About this exercise
Restating every entry exactly is the whole task.
[[ Material for the task, beginning ]]
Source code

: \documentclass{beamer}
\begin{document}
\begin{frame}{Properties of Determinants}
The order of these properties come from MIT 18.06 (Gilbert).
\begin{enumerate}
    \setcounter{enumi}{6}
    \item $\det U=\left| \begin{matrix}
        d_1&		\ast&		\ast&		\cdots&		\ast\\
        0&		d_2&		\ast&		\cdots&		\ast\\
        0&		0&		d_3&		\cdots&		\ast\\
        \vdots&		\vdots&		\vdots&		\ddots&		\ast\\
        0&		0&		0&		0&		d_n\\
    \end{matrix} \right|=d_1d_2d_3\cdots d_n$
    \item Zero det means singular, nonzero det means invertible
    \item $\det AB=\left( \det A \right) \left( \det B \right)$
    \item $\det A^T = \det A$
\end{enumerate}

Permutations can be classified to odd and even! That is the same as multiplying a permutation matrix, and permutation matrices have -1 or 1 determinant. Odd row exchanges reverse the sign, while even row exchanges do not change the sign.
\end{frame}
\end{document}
[[ Material for the task, end ]]
Written reply
Source code

: \documentclass{beamer}
\begin{document}
\begin{frame}{Properties of Determinants}
The order of these properties come from MIT 18.06 (Gilbert).
\begin{enumerate}
    \setcounter{enumi}{6}
    \item $\det U=\left| \begin{matrix}
        d_1&		\ast&		\ast&		\cdots&		\ast\\
        0&		d_2&		\ast&		\cdots&		\ast\\
        0&		0&		d_3&		\cdots&		\ast\\
        \vdots&		\vdots&		\vdots&		\ddots&		\ast\\
        0&		0&		0&		0&		d_n\\
    \end{matrix} \right|=d_1d_2d_3\cdots d_n$
    \item Zero det means singular, nonzero det means invertible
    \item $\det AB=\left( \det A \right) \left( \det B \right)$
    \item $\det A^T = \det A$
\end{enumerate}

Permutations can be classified to odd and even! That is the same as multiplying a permutation matrix, and permutation matrices have -1 or 1 determinant. Odd row exchanges reverse the sign, while even row exchanges do not change the sign.
\end{frame}
\end{document}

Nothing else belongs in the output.